From a Reuters profile of Blum:

“It took a Jewish white guy to start this case,” said James Chen, who runs a San Francisco-based company called Asian Advantage College Consulting. The firm advises students to underplay their ancestry as one strategy for maximizing their chances of getting into a top school. Among some recent immigrants he has worked with, Chen said, “there is a tendency to keep their head down.” […]

Because Harvard reveals few details about its admissions process, Blum’s lawsuit relies mostly on data provided by outsiders. One example is a 2009 report co-written by Princeton University sociology professor Thomas Espenshade. The study contends that Asian Americans needed SAT scores 140 points higher than whites, all other variables being equal, to get into elite schools. Blum also cited research by professors he used in the Fisher case. In its court filing, Harvard denied that it discriminates and said it lacked information about the studies to specifically respond to them.

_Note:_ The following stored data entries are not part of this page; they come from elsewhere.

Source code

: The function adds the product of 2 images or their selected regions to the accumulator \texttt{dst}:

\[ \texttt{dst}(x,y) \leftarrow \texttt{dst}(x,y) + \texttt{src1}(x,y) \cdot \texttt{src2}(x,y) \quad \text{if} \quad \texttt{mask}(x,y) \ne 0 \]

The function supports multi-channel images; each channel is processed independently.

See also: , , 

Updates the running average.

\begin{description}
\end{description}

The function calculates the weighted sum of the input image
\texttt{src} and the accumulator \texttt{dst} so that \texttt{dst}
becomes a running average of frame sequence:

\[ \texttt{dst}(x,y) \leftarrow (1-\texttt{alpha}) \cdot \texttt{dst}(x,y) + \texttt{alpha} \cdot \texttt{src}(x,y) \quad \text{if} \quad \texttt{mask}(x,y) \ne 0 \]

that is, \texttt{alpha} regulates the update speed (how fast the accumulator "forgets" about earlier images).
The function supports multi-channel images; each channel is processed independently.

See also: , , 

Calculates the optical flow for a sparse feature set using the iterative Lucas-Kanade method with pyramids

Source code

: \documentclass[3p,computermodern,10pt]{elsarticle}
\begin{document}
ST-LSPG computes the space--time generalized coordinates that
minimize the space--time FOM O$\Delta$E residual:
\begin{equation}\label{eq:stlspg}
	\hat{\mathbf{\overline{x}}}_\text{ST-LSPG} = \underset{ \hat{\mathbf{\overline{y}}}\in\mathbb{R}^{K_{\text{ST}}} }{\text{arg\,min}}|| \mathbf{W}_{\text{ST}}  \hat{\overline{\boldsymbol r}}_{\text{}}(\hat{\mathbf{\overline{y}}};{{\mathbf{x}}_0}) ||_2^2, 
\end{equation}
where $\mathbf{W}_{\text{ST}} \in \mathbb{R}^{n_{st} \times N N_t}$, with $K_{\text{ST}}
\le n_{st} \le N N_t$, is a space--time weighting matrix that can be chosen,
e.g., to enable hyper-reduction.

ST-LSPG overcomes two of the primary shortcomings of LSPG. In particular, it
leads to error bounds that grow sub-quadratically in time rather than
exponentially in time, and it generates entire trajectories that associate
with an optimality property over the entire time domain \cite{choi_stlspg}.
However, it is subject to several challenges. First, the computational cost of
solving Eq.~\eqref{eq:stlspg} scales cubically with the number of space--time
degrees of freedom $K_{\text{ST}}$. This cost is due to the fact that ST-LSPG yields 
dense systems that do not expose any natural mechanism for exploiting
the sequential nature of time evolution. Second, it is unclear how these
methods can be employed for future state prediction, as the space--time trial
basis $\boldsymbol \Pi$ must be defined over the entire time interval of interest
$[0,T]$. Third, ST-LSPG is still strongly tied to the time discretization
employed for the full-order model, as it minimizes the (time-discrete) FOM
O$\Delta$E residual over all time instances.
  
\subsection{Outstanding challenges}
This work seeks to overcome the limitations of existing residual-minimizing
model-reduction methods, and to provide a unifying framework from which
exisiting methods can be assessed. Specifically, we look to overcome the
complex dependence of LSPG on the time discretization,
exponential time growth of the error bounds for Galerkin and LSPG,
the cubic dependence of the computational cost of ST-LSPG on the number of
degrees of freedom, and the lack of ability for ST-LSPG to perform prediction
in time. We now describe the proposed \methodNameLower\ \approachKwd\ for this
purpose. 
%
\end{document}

As always, hit up hello@theatlantic.com to join the debate. Update from a reader:

Some readers have previously suggested that “Asian Americans should [not] view affirmative action as being a competitive process only between minorities” and that “Admissions officers could simply place applicants into either a race-blind or race-conscious pool depending on the representation of that applicant’s race at the university relative to the overall population of the country (easily available from census data).”

This is a wonderful idea, but it is nearly impossible given the legal realities of affirmative action in America. A university’s ability to employ affirmative action at all is heavily predicated on its ability to justify how such policies are consistent with furthering its educational mission. Beyond general hand-waving about the value of diversity, this requires universities to espouse some metric for determining when they have “enough” diversity. After all, without such a metric, who’s to say they aren’t already diverse enough? Not the university, certainly; this was the central holding of Fisher I. And not only must they have such a metric, it must also be consistent and non-arbitrary, lest they open themselves up to attack from the likes of Fisher.

Most universities solve this problem by loosely employing a “proportion of the population” approach, wherein representation at the university should model representation in the population at large, which works very well for underrepresented minorities. But, under such a framework, overrepresented minorities necessarily get the short end of the proverbial stick, because their over-representation means that some other group must be underrepresented and is therefore a problem.

This is not the end of the story, though. Universities could adopt a different metric of representation. If they did so, overrepresented minorities could be fine. But to adopt a different metric would mean adopting that metric across the board: applying it only to some groups but not others would be deeply constitutionally suspicious. And this, in turn, could potentially harm underrepresented minorities, who just lost a very defensible argument for increased representation.

And operating in orbit around all of this is the ever-present threat of litigious anti-affirmative action groups who relish any opportunity to haul universities into court. This puts universities between a rock and a hard place, because they have to find some consistent, legally defensible way to argue that under-representation is both harmful (in the case of blacks, etc…) AND beneficial (in the case of whites) to their educational mission. I won’t go so far as to say it’s an intractable problem, but it’s certainly hard to find a happy ending for both over- and under-represented minorities.

The path of least resistance appears to be the proportion of the population approach, with the ensuing harm to over-represented minorities, at least until such time as it is ruled unconstitutional.